Semantic Embeddings: Fraud and Creativity

One of the most interesting parts of anti-fraud research is using applied math and machine learning techniques for analysis and novel feature engineering development. In this space we can use statistics to build on previously conducted research in social science areas such as behavioral psychology and linguistics. This helps us better understand how fraud practically manifests in the data. One recent analysis highlights how this can be used to leverage data and understand what differences exist between fraudsters and regular applicants in a government grant program.

Creative Divergence and Semantic Scoring

First let’s consider a famous IQ test question. The question, part of the Alternative Uses Test, which is attributed to JP Guilford in 1967, goes something like, “Write as many uses as you can think of for a brick” (Alternative Uses Test, 2024). The examinees then list as many uses for a brick as they can. Sure, there are the normal answers like, “help build a wall” or “use for a step”. But, some examinees also branch out into more creative uses. Things like “break a store window for a smash and grab robbery” or “a paperweight for your outdoor desk during a wind storm” end up on the list too. The IQ test works because it elicits creative responses and illustrates divergent thinking.

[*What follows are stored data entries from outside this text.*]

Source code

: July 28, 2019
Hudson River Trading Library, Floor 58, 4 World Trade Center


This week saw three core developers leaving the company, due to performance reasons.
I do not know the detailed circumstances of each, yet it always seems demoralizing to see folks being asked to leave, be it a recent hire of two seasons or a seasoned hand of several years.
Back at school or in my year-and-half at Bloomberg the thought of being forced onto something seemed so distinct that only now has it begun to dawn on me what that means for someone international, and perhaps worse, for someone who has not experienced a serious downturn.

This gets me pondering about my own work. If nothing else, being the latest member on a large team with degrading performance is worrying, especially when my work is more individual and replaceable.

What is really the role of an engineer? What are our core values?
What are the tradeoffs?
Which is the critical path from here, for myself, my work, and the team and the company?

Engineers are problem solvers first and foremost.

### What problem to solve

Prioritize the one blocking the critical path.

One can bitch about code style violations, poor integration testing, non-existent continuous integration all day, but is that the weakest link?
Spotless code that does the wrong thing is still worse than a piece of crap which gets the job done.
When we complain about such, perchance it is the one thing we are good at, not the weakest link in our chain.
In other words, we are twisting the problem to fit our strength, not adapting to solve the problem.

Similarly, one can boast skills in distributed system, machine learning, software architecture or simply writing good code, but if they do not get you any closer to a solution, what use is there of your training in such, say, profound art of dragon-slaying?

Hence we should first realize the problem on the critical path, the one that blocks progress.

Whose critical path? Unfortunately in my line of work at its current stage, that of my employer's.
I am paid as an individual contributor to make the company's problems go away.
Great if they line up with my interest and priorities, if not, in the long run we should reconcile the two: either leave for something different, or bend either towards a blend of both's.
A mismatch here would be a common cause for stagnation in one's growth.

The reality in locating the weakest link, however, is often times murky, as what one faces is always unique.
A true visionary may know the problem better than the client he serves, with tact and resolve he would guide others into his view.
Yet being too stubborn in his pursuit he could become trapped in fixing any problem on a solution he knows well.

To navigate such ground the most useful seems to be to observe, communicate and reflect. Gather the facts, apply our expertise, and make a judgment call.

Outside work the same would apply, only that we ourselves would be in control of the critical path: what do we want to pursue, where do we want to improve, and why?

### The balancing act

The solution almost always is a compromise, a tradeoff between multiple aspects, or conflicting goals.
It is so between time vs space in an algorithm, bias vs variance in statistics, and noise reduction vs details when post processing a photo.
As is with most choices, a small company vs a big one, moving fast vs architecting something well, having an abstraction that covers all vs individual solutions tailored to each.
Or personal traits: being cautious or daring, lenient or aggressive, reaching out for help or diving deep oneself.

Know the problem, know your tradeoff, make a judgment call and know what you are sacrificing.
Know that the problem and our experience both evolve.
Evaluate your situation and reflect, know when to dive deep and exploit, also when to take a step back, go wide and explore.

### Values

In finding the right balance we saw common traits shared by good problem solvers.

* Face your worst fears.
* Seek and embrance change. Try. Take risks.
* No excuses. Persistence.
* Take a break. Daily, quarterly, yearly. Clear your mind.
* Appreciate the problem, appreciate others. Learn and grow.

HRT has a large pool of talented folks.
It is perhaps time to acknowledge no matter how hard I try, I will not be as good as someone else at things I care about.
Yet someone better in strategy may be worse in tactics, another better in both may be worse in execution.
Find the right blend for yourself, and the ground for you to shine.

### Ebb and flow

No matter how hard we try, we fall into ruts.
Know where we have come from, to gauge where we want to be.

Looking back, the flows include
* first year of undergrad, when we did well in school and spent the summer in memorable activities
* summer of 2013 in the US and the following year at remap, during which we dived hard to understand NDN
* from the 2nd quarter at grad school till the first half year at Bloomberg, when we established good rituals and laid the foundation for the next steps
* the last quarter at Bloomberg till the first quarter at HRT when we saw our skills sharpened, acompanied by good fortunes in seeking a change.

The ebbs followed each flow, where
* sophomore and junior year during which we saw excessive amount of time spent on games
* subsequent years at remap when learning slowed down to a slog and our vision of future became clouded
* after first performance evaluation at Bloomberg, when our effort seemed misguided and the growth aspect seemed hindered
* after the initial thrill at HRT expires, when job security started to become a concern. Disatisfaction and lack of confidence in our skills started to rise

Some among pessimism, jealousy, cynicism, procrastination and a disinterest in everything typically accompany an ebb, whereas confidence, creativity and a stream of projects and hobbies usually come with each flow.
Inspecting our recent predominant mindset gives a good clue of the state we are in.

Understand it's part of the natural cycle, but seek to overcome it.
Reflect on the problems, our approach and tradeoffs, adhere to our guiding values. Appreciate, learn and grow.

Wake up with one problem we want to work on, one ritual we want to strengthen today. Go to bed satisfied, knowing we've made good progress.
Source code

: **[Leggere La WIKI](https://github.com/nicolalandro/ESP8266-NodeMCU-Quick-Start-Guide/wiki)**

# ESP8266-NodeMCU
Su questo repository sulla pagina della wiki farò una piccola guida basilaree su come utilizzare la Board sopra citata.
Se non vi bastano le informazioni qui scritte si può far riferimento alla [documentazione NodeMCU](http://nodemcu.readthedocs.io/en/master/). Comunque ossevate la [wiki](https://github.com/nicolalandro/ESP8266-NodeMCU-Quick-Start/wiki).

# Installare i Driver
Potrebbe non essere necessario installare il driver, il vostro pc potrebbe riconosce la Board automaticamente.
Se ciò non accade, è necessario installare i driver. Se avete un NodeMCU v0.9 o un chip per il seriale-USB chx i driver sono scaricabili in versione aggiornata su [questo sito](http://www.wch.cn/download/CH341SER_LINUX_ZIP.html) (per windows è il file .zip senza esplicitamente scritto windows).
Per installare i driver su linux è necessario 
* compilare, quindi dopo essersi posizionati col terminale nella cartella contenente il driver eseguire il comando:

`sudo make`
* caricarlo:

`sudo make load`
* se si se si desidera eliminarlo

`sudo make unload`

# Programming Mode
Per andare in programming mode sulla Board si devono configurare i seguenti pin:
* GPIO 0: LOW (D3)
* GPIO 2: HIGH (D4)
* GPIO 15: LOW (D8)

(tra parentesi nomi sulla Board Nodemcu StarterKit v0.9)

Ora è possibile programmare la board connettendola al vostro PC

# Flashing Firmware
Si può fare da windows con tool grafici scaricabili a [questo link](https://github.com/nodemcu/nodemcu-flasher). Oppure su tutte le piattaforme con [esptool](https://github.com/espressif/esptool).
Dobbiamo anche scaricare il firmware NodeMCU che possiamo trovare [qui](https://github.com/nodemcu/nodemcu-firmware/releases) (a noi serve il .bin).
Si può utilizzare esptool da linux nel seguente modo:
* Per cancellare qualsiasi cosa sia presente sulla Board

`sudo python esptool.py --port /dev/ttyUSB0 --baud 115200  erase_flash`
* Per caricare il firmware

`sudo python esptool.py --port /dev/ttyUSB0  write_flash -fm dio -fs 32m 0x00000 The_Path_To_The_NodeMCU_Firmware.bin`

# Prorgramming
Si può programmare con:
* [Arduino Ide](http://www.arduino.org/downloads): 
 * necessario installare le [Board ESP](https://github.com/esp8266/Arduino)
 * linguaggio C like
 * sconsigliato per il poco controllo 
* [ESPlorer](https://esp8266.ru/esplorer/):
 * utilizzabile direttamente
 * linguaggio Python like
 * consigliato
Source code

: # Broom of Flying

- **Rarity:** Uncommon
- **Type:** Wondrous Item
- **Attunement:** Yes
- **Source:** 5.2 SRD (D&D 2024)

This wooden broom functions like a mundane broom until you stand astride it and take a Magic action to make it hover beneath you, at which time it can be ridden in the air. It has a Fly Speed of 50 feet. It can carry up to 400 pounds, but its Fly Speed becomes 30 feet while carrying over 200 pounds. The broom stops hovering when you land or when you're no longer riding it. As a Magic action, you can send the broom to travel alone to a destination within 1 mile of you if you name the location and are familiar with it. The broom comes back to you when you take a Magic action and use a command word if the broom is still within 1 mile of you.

Interestingly, we can score the creativity of word choice using math. We do this using a semantic embedding model with a cosine score. Cosine you might ask? Yes, that cosine; the one your high school math teacher told you was really important to know and you should pay attention to during their class. Semantic embeddings are used in Natural Language Processing (NLP) to represent words or phrases in numerical form. This creates a high-dimensional vector space that can be treated numerically. In this instance we are measuring the distance between a concept and a response (Dumas et al, 2021) as an angle between two vectors. This article does a good job of illustrating the concept using the question similar to the brick IQ test question but instead asks about the use for a hammer. Once we have our question and our responses we can use the cosine score to understand that more creative answers are more obtusely angled and more common answers are more acutely angled. This allows us to calculate the “originality” of an answer.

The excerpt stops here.